## Task description
For each line below that includes the word "small", make a copy.

>>>>>

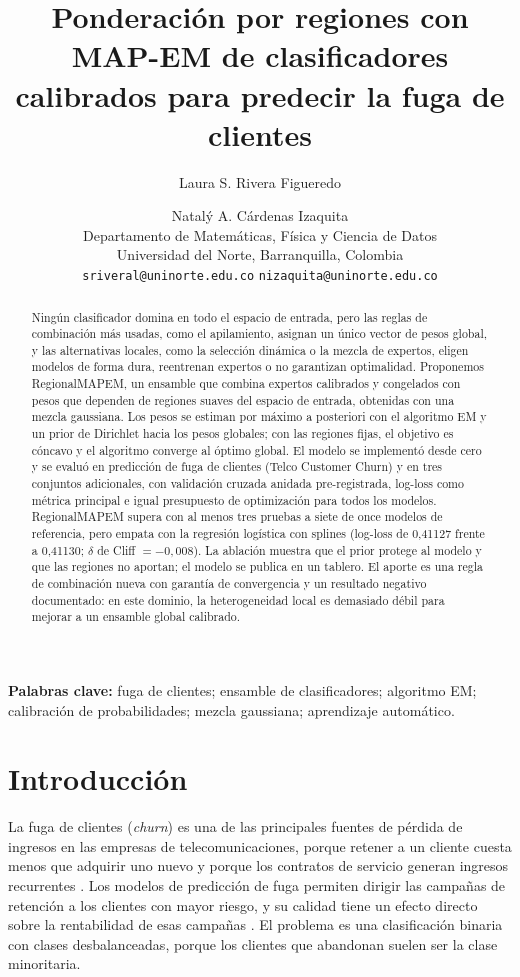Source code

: \documentclass[11pt,a4paper]{article}
\title{Ponderación por regiones con MAP-EM de clasificadores calibrados para predecir la fuga de clientes}
\author{Laura S. Rivera Figueredo \and Natalý A. Cárdenas Izaquita\\[2pt]
\small Departamento de Matemáticas, Física y Ciencia de Datos\\
\small Universidad del Norte, Barranquilla, Colombia\\
\small \texttt{sriveral@uninorte.edu.co} \quad \texttt{nizaquita@uninorte.edu.co}}
\date{}
\begin{document}
\maketitle

\begin{abstract}
\noindent Ningún clasificador domina en todo el espacio de entrada, pero las reglas de combinación más usadas, como el apilamiento, asignan un único vector de pesos global, y las alternativas locales, como la selección dinámica o la mezcla de expertos, eligen modelos de forma dura, reentrenan expertos o no garantizan optimalidad. Proponemos RegionalMAPEM, un ensamble que combina expertos calibrados y congelados con pesos que dependen de regiones suaves del espacio de entrada, obtenidas con una mezcla gaussiana. Los pesos se estiman por máximo a posteriori con el algoritmo EM y un prior de Dirichlet hacia los pesos globales; con las regiones fijas, el objetivo es cóncavo y el algoritmo converge al óptimo global. El modelo se implementó desde cero y se evaluó en predicción de fuga de clientes (Telco Customer Churn) y en tres conjuntos adicionales, con validación cruzada anidada pre-registrada, log-loss como métrica principal e igual presupuesto de optimización para todos los modelos. RegionalMAPEM supera con al menos tres pruebas a siete de once modelos de referencia, pero empata con la regresión logística con splines (log-loss de 0,41127 frente a 0,41130; $\delta$ de Cliff $=-0{,}008$). La ablación muestra que el prior protege al modelo y que las regiones no aportan; el modelo se publica en un tablero. El aporte es una regla de combinación nueva con garantía de convergencia y un resultado negativo documentado: en este dominio, la heterogeneidad local es demasiado débil para mejorar a un ensamble global calibrado.
\end{abstract}

\noindent\textbf{Palabras clave:} fuga de clientes; ensamble de clasificadores; algoritmo EM; calibración de probabilidades; mezcla gaussiana; aprendizaje automático.

\section{Introducción}\label{sec:intro}

La fuga de clientes (\emph{churn}) es una de las principales fuentes de pérdida de ingresos en las empresas de telecomunicaciones, porque retener a un cliente cuesta menos que adquirir uno nuevo y porque los contratos de servicio generan ingresos recurrentes \cite{verbeke2012,neslin2006}. Los modelos de predicción de fuga permiten dirigir las campañas de retención a los clientes con mayor riesgo, y su calidad tiene un efecto directo sobre la rentabilidad de esas campañas \cite{neslin2006,verbeke2012}. El problema es una clasificación binaria con clases desbalanceadas, porque los clientes que abandonan suelen ser la clase minoritaria.
\end{document}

<<<<<

## Exercise solution
\small Departamento de Matemáticas, Física y Ciencia de Datos\\
\small Universidad del Norte, Barranquilla, Colombia\\
\small \texttt{sriveral@uninorte.edu.co} \quad \texttt{nizaquita@uninorte.edu.co}}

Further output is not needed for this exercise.